WHAT THE TASK REQUIRES: Word for word, retype every line of the data.

MATERIAL TO PROCESS:
┄┄┄┄┄┄┄┄┄┄┄┄┄┄┄┄┄┄┄┄
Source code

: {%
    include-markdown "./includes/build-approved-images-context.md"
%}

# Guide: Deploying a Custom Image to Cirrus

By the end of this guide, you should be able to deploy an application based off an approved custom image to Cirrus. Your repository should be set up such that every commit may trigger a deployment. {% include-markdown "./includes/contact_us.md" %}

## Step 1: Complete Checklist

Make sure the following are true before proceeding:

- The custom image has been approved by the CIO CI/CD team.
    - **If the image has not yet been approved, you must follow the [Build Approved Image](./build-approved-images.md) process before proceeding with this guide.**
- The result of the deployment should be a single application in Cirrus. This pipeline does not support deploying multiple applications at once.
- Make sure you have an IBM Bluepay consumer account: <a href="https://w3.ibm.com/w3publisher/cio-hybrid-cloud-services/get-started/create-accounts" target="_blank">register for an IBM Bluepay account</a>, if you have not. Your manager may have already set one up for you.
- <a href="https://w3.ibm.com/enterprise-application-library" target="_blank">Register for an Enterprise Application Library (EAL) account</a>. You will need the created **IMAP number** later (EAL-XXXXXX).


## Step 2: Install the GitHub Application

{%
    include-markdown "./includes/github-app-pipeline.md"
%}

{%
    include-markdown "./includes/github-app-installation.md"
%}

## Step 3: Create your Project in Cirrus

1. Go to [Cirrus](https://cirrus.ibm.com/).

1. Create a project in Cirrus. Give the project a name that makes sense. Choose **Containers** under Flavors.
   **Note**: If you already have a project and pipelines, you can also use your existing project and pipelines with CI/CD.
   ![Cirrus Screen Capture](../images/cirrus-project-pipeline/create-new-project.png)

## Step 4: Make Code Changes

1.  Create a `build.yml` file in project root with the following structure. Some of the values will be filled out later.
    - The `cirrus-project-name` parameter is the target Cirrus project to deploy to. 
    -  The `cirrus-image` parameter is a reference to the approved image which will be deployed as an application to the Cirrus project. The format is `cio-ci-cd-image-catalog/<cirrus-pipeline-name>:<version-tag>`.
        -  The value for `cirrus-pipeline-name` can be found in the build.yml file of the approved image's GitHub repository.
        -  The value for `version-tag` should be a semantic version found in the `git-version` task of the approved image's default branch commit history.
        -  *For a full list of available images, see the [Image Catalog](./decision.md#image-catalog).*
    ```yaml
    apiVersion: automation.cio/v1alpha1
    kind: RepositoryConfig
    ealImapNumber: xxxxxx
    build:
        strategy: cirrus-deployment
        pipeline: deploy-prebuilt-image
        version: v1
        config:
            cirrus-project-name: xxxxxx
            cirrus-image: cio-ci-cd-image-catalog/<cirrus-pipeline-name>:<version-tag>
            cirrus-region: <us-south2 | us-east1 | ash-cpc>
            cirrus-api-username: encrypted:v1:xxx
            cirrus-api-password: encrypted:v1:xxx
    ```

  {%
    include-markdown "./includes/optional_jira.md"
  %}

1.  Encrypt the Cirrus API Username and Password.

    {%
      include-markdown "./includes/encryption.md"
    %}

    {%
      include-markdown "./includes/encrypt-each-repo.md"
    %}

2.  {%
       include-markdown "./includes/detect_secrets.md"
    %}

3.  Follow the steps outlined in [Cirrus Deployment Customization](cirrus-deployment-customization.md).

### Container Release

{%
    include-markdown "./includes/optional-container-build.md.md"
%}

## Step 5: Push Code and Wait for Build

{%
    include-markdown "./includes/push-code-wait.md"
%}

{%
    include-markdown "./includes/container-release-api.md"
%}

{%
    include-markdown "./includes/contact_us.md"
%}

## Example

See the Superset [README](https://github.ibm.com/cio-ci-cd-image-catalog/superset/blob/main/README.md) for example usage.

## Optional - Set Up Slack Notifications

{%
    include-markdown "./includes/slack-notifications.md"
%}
┄┄┄┄┄┄┄┄┄┄┄┄┄┄┄┄┄┄┄┄
TASK RESPONSE:
Source code

: {%
    include-markdown "./includes/build-approved-images-context.md"
%}

# Guide: Deploying a Custom Image to Cirrus

By the end of this guide, you should be able to deploy an application based off an approved custom image to Cirrus. Your repository should be set up such that every commit may trigger a deployment. {% include-markdown "./includes/contact_us.md" %}

## Step 1: Complete Checklist

Make sure the following are true before proceeding:

- The custom image has been approved by the CIO CI/CD team.
    - **If the image has not yet been approved, you must follow the [Build Approved Image](./build-approved-images.md) process before proceeding with this guide.**
- The result of the deployment should be a single application in Cirrus. This pipeline does not support deploying multiple applications at once.
- Make sure you have an IBM Bluepay consumer account: <a href="https://w3.ibm.com/w3publisher/cio-hybrid-cloud-services/get-started/create-accounts" target="_blank">register for an IBM Bluepay account</a>, if you have not. Your manager may have already set one up for you.
- <a href="https://w3.ibm.com/enterprise-application-library" target="_blank">Register for an Enterprise Application Library (EAL) account</a>. You will need the created **IMAP number** later (EAL-XXXXXX).


## Step 2: Install the GitHub Application

{%
    include-markdown "./includes/github-app-pipeline.md"
%}

{%
    include-markdown "./includes/github-app-installation.md"
%}

## Step 3: Create your Project in Cirrus

1. Go to [Cirrus](https://cirrus.ibm.com/).

1. Create a project in Cirrus. Give the project a name that makes sense. Choose **Containers** under Flavors.
   **Note**: If you already have a project and pipelines, you can also use your existing project and pipelines with CI/CD.
   ![Cirrus Screen Capture](../images/cirrus-project-pipeline/create-new-project.png)

## Step 4: Make Code Changes

1.  Create a `build.yml` file in project root with the following structure. Some of the values will be filled out later.
    - The `cirrus-project-name` parameter is the target Cirrus project to deploy to. 
    -  The `cirrus-image` parameter is a reference to the approved image which will be deployed as an application to the Cirrus project. The format is `cio-ci-cd-image-catalog/<cirrus-pipeline-name>:<version-tag>`.
        -  The value for `cirrus-pipeline-name` can be found in the build.yml file of the approved image's GitHub repository.
        -  The value for `version-tag` should be a semantic version found in the `git-version` task of the approved image's default branch commit history.
        -  *For a full list of available images, see the [Image Catalog](./decision.md#image-catalog).*
    ```yaml
    apiVersion: automation.cio/v1alpha1
    kind: RepositoryConfig
    ealImapNumber: xxxxxx
    build:
        strategy: cirrus-deployment
        pipeline: deploy-prebuilt-image
        version: v1
        config:
            cirrus-project-name: xxxxxx
            cirrus-image: cio-ci-cd-image-catalog/<cirrus-pipeline-name>:<version-tag>
            cirrus-region: <us-south2 | us-east1 | ash-cpc>
            cirrus-api-username: encrypted:v1:xxx
            cirrus-api-password: encrypted:v1:xxx
    ```

  {%
    include-markdown "./includes/optional_jira.md"
  %}

1.  Encrypt the Cirrus API Username and Password.

    {%
      include-markdown "./includes/encryption.md"
    %}

    {%
      include-markdown "./includes/encrypt-each-repo.md"
    %}

2.  {%
       include-markdown "./includes/detect_secrets.md"
    %}

3.  Follow the steps outlined in [Cirrus Deployment Customization](cirrus-deployment-customization.md).

### Container Release

{%
    include-markdown "./includes/optional-container-build.md.md"
%}

## Step 5: Push Code and Wait for Build

{%
    include-markdown "./includes/push-code-wait.md"
%}

{%
    include-markdown "./includes/container-release-api.md"
%}

{%
    include-markdown "./includes/contact_us.md"
%}

## Example

See the Superset [README](https://github.ibm.com/cio-ci-cd-image-catalog/superset/blob/main/README.md) for example usage.

## Optional - Set Up Slack Notifications

{%
    include-markdown "./includes/slack-notifications.md"
%}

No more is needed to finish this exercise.